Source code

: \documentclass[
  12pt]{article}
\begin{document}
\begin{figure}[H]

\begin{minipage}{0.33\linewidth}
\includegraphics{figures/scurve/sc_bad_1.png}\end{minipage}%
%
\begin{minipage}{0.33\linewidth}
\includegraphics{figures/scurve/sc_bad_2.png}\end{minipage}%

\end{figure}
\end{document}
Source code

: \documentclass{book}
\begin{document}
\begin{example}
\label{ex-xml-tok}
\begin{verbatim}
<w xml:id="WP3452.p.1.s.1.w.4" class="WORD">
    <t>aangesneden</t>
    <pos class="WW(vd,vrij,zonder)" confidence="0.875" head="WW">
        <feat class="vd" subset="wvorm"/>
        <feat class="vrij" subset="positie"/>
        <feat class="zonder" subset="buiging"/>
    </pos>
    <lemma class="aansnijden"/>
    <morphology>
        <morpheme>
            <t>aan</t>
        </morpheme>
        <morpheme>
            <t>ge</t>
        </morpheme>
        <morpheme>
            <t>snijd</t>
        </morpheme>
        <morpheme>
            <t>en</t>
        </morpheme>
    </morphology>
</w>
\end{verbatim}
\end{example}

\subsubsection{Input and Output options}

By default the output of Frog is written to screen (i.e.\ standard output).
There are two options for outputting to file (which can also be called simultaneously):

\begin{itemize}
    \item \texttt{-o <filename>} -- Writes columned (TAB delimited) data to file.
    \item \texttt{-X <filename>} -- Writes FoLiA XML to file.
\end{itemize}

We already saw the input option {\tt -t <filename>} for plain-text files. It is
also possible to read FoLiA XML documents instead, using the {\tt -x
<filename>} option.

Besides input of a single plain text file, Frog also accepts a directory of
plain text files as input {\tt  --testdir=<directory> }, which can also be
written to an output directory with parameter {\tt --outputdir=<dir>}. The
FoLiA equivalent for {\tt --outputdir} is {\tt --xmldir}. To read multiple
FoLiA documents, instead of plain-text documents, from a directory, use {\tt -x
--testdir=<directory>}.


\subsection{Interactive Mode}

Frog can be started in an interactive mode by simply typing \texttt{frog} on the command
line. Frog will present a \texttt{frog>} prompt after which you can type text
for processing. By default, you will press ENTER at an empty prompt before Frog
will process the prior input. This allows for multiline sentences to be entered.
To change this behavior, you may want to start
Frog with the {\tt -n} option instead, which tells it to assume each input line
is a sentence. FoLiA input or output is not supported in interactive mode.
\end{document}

* * *

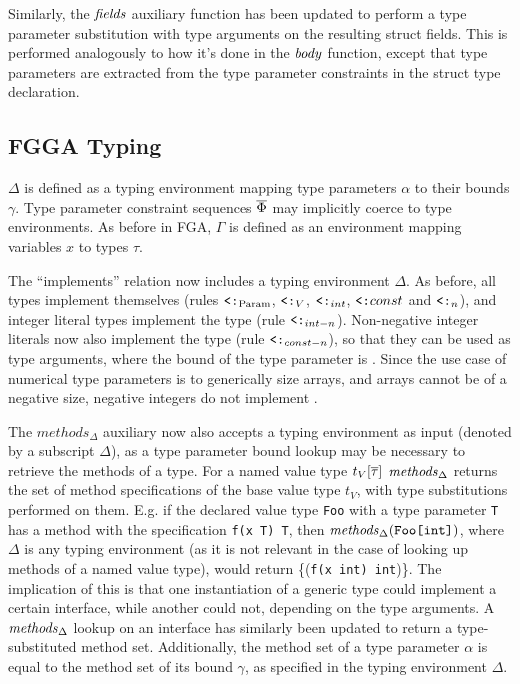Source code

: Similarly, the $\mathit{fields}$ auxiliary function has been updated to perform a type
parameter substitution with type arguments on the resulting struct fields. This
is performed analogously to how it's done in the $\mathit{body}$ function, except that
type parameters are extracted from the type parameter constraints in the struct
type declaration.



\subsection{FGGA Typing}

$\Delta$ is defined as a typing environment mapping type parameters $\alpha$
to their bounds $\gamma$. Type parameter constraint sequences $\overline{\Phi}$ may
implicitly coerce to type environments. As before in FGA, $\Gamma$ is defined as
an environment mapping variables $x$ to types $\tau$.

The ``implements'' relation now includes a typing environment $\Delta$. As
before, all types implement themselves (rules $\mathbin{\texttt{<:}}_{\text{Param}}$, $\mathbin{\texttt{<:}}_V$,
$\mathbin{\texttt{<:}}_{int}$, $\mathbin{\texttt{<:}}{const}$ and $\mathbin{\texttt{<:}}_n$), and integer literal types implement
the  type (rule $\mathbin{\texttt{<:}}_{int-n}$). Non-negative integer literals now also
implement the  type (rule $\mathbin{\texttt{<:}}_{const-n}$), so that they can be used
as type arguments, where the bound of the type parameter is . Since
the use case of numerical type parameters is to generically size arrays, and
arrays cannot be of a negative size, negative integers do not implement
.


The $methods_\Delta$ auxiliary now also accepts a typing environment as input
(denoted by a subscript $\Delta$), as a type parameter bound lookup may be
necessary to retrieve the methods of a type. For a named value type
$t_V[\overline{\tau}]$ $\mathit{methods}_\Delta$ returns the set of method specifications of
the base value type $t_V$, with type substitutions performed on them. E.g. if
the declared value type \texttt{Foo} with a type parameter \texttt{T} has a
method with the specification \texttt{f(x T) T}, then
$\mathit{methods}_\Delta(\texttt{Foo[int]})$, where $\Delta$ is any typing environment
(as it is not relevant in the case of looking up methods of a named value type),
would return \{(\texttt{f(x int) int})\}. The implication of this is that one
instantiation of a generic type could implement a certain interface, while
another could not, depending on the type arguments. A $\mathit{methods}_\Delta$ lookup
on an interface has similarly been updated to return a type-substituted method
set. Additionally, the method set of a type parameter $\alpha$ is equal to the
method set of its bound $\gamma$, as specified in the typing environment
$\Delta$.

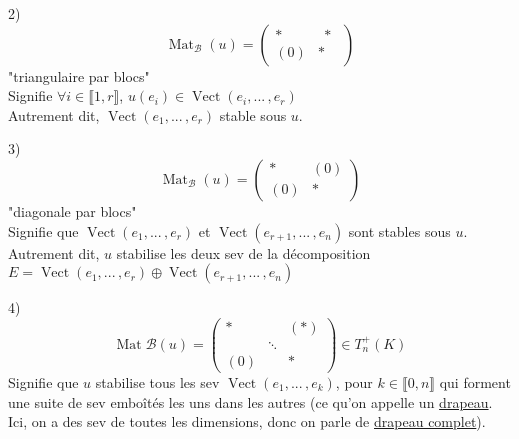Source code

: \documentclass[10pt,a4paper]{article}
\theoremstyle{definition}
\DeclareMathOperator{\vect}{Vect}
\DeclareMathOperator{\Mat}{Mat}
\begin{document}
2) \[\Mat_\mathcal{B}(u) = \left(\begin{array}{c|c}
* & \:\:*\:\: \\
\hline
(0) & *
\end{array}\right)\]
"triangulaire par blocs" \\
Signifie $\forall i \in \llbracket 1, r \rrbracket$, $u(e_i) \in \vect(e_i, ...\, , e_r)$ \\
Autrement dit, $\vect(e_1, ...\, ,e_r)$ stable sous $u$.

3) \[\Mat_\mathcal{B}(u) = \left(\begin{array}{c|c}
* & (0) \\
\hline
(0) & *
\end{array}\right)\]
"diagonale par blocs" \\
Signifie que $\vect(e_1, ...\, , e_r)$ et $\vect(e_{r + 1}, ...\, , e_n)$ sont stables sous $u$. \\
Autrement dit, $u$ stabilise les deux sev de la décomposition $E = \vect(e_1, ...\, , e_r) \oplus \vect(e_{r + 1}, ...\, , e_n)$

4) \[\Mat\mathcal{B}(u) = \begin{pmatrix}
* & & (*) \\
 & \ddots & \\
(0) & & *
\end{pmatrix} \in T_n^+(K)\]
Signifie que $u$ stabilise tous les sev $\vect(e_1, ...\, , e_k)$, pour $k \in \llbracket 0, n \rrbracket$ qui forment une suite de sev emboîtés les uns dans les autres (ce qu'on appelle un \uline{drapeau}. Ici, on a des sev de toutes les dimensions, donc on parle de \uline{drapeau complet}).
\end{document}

• AIM OF THE TASK
All lines carrying the word "mathbin" must be copied from the data above.

• ANSWER SPACE
before, all types implement themselves (rules $\mathbin{\texttt{<:}}_{\text{Param}}$, $\mathbin{\texttt{<:}}_V$,
$\mathbin{\texttt{<:}}_{int}$, $\mathbin{\texttt{<:}}{const}$ and $\mathbin{\texttt{<:}}_n$), and integer literal types implement
the  type (rule $\mathbin{\texttt{<:}}_{int-n}$). Non-negative integer literals now also
implement the  type (rule $\mathbin{\texttt{<:}}_{const-n}$), so that they can be used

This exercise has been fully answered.